Opinions Mon, 2 Sep 2013

Ghana Our Homeland!

At about 8:30 on a weekday morning in the month of March 1998, our primary six teacher walked in, elegantly as usual, looking upright and chest out with a tight pair of khaki trousers and a white calico long sleeve top to match a serious posture. The rhythmic cocky sound that accompanied his footsteps was unequivocal of the attempts at which the heels of his black pair of tap shoes unsuccessfully dug into the concrete floor of our classroom. He had a message and it was perplexing, as many of his messages. He often mistook us for some advanced class and would tell us some major stories in the national newspaper, the Daily Graphic. He read it every morning.

As the class captain I looked out the entrance for approaching teachers every time and would shout: “Class Stand, Greet”, then the entire class would rise and roar a “Good Morning” or “Good Afternoon”, depending on the time of day.

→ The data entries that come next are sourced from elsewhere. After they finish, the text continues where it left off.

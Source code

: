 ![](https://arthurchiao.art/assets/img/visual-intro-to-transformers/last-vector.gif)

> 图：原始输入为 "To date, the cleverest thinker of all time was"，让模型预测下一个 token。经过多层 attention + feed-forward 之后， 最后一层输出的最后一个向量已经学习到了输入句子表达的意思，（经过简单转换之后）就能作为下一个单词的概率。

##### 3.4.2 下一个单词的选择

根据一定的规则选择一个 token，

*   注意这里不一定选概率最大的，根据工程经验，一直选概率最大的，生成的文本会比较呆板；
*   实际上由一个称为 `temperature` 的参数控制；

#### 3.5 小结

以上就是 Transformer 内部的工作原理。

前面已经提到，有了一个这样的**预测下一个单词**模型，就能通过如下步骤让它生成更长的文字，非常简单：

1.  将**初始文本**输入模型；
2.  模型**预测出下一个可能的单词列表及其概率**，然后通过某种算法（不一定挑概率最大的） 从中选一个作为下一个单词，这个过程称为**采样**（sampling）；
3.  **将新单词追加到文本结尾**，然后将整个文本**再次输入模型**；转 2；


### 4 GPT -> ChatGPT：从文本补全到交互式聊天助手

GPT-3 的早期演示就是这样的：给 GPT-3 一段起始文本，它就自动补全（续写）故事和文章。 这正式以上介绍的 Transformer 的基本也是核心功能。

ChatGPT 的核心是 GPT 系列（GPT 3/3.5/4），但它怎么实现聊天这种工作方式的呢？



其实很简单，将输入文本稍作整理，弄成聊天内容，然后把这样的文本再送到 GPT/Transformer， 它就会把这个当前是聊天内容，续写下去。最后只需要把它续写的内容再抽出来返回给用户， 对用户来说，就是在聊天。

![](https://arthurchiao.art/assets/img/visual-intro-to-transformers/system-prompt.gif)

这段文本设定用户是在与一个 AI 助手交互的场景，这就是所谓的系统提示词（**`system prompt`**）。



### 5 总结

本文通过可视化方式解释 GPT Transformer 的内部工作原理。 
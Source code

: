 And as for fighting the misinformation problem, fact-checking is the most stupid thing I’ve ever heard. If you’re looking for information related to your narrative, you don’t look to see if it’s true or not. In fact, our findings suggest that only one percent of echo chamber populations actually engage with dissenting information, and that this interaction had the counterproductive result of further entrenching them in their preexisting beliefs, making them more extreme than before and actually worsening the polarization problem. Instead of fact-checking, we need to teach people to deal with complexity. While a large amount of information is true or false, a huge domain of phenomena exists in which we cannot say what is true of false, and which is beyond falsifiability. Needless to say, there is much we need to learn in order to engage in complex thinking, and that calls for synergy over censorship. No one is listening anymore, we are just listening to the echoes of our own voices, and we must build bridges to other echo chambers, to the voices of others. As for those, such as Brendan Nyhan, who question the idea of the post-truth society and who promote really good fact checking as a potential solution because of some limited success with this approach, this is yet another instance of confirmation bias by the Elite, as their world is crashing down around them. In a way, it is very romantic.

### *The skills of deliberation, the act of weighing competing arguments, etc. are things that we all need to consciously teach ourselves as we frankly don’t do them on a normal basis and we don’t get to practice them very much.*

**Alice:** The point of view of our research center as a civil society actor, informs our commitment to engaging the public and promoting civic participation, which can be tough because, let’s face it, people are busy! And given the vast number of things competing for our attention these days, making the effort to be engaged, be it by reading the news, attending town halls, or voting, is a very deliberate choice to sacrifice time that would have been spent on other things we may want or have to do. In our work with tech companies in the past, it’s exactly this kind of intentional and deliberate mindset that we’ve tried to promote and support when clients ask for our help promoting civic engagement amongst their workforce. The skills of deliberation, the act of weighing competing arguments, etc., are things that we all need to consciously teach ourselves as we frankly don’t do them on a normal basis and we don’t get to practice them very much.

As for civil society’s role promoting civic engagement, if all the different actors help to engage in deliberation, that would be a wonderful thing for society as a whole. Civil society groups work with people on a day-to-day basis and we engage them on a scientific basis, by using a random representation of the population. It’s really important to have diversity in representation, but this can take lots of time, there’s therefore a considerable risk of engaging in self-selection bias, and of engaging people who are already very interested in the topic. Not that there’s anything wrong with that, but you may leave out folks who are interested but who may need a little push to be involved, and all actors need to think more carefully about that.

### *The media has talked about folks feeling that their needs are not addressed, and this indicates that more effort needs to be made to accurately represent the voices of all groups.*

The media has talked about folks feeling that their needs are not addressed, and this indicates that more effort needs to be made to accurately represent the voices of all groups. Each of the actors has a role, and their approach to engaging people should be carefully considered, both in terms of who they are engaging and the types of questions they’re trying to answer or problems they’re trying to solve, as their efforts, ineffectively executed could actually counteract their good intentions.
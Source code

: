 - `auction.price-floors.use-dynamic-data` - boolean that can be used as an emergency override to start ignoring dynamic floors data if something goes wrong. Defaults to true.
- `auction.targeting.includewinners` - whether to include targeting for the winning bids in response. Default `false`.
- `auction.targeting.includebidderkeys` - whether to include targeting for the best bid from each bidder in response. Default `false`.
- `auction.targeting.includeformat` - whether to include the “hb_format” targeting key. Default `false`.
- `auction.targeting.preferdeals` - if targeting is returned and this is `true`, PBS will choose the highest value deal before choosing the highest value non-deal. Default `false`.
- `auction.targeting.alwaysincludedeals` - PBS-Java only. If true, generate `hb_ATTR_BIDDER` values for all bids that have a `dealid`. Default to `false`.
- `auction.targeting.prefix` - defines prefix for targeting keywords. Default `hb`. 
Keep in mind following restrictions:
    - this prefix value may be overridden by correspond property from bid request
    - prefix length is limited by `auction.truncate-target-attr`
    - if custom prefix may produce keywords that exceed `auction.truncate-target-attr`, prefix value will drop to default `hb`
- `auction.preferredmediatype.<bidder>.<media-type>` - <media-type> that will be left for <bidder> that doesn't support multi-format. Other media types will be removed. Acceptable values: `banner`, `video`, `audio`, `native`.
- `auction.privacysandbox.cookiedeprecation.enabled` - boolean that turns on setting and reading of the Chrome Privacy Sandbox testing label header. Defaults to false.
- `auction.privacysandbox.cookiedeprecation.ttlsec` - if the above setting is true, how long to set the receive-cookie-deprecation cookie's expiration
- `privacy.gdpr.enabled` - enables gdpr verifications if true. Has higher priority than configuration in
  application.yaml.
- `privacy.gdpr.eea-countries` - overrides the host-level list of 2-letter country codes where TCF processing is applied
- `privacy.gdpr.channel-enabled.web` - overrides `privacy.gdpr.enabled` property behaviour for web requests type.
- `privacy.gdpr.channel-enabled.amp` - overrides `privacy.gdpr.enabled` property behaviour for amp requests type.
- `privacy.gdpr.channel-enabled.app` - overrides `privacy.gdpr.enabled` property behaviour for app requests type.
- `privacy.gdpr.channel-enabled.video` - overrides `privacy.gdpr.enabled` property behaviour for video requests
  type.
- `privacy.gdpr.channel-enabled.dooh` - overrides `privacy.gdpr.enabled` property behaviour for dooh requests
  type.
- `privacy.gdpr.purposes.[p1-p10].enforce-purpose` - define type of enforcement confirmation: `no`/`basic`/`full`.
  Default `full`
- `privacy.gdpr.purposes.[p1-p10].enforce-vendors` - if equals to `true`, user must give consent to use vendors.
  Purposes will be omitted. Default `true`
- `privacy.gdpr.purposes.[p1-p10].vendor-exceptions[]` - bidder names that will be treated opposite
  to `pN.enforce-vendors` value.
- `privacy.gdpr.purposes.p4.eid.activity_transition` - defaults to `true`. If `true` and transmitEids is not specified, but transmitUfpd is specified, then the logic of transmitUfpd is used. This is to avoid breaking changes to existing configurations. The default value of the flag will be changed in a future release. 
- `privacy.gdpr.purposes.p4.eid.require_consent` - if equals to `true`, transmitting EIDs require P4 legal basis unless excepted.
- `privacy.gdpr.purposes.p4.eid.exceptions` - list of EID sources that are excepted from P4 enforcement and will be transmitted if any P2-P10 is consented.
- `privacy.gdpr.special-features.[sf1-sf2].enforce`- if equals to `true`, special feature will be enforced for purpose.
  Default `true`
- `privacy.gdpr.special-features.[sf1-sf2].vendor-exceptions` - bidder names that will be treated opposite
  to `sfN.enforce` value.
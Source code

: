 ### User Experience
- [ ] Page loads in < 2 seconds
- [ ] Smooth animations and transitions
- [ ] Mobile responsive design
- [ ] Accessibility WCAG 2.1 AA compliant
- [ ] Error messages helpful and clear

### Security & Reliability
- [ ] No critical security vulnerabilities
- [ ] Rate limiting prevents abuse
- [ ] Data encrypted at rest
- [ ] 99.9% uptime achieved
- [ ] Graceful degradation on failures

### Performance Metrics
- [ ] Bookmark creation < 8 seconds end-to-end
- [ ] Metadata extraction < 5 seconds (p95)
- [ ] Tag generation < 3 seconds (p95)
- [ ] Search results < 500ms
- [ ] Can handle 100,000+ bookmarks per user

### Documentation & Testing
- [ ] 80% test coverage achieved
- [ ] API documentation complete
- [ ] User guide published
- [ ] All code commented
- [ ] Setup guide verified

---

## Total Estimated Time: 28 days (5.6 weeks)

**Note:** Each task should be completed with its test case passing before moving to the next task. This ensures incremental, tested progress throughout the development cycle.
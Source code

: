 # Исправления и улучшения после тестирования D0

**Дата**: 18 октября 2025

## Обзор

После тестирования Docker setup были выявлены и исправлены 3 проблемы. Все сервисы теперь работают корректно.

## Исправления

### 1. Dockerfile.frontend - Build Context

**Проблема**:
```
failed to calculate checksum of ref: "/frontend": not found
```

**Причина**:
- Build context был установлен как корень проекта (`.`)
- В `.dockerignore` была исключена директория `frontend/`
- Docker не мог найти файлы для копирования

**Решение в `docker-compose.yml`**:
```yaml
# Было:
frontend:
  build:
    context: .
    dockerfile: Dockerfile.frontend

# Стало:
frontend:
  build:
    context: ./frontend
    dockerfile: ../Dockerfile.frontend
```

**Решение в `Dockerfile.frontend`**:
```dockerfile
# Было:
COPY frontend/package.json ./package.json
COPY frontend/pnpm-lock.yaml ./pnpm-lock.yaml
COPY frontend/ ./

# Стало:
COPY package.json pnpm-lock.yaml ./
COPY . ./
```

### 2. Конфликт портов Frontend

“How are you all?” was his response after our greeting. “We are fine, thank you sir” was the follow up response before he would order us all to sit down.

“This week the most powerful man in the world would be in the country. Students in the capital would line up the streets and welcome him with songs and waves of our national flag.” And that was his morning message.

I didn’t know what to make of it, but as the day wore on, I began to wonder what the most powerful man in the world would look like. I wondered about his height, his size and his voice. The anxiety began to build; and I prayed for the day to go faster.

Later in the evening, I was the first person in my dad’s living room after supper. My dad was one of few people with a color T.V in the neighborhood. We had people cramp into our house every evening to watch news and movies. We didn’t get GTV, the State broadcaster very often, even with the highest erected antenna in the neighborhood. So that evening, as many times, it appeared black and white, with little dots of obstruction that we liked to call “wasawasa”, synonymous with a popular Hausa dish of very minute balls of black or gray flour.

Much to my surprise, he didn’t roar with the kind of voice I expected to hear; he didn’t look any wider or larger than the president of my country; except he smiled incessantly and everybody listened very attentively when he spoke. I don’t remember his words but he spoke like he ruled the world. And they called him Bill Clinton.

A similar anxiety came over me yesterday morning as I woke up and grabbed my computer and opened the news sites in Ghana to read and watch news about what was going to be the biggest judicial ruling in the history of our nation. I scrambled for all the sites at once and saw nothing happening. I got on Facebook and realized many people have even been waiting longer than me. As the anxiety built on, and as I read other people’s Facebook posts, it dawned on me, that the most powerful man in the country today, with the rest of his colleagues, had been given the opportunity to either affirm or rewrite the destiny and direction of the country. They called him Atuguba. As I waited and thought through it, a smiled finally cracked through my lips, brushing away the anxiety. The smile was a sense of pride for the country I call my home. That, whilst the Supreme Court was determining the winners and losers of a political case in Ghana; in Egypt, the military is; and arbitrarily. That whilst aggrieved parties chose the courts to seek Justice, In Ivory Coast, armed rebels determined what happened. I’m in no way attempting to denigrate any of these countries.

In 2008 the most powerful man in the world visited Ghana again and allegedly flirted with the idea of establishing a U.S military base. The roaring and barking of civil society groups and civil rights activists at that news, spoke to the firmness and resistance at which the people of Ghana were willing to go to set their own examples. George Bush was his new name.

A year later, he came back with a new message, and one for which he got a standing ovation. “The twenty first century will be shaped, by what happens not just in Rome or Moscow or Washington, but by what happens in Accra as well”, Obama told the Ghana Parliament.

That our insatiable desire to set our own great examples has become the magnet that draws the world’s attention onto us.

Finally, the moment came and the most power set of nine men in the country, spoke. It was short and simple. In a matter of four minutes, the landmark verdict was delivered on an eight-month unprecedented electoral petition case.

That our determination to continuously choose peace over violence; rule of law over fisticuffs, became the highlight of the aftermath; epitomized by the gesture and speech of the newest most admired statesman in the country, Nana Akufo-Addo: “Everything in my bones, in my upbringing and in what I have done with my life thus far makes it imperative that I accept a decision made by the highest court of the land, however much I disagree with it”.

That in spite of our differences, hand in hand, we continue to stand by each other and head to head, reason together. That due to our collective quest for a better Ghana in its truest sense, we have been moving forward, living true to the words of our first president, Dr. Kwame Nkrumah : “Together we have nothing to fear but ourselves and nothing to lose but our chains.”

May God bless Our Homeland Ghana and continue to make us great and strong.